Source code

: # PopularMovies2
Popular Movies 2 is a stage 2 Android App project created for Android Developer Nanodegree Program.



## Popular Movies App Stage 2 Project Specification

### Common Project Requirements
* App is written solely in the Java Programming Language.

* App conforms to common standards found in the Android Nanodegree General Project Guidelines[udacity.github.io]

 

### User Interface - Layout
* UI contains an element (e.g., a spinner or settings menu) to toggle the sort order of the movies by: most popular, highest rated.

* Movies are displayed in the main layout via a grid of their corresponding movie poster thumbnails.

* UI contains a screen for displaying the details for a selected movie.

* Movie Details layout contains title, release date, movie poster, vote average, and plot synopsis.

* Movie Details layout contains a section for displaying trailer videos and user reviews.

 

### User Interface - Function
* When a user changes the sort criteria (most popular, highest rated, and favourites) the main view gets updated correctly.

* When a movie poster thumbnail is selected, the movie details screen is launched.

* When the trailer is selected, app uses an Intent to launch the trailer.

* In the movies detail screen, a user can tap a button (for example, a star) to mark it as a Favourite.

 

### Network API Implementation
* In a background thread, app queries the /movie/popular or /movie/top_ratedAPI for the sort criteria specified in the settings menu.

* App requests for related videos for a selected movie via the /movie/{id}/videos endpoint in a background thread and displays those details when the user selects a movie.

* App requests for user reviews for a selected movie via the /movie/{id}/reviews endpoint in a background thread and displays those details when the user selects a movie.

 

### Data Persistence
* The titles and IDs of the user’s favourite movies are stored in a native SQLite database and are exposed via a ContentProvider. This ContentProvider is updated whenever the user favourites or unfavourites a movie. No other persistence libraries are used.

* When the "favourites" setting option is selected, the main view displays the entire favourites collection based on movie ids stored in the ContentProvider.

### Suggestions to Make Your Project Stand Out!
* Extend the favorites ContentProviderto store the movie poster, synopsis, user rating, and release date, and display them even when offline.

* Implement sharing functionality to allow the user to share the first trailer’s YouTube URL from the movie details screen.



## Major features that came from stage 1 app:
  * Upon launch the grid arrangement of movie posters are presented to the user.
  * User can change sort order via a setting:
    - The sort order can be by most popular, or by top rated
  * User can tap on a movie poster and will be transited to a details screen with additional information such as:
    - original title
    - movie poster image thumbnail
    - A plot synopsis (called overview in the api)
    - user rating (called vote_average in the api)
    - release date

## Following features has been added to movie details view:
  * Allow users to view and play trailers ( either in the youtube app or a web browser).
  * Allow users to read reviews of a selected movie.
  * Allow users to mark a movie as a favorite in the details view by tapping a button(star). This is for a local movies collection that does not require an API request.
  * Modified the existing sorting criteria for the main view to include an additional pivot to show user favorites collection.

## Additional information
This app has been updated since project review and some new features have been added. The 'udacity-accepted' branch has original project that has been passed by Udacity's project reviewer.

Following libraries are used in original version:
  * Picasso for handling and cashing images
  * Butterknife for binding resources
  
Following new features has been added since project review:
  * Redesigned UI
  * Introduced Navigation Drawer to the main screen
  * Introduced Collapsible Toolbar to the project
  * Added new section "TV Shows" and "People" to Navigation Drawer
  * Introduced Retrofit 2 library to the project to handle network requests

◇ ◇ ◇ ◇

Assignment:
If a line in the entries holds the string "that", copy it.

Written solution:
## Major features that came from stage 1 app:
  * Allow users to mark a movie as a favorite in the details view by tapping a button(star). This is for a local movies collection that does not require an API request.
This app has been updated since project review and some new features have been added. The 'udacity-accepted' branch has original project that has been passed by Udacity's project reviewer.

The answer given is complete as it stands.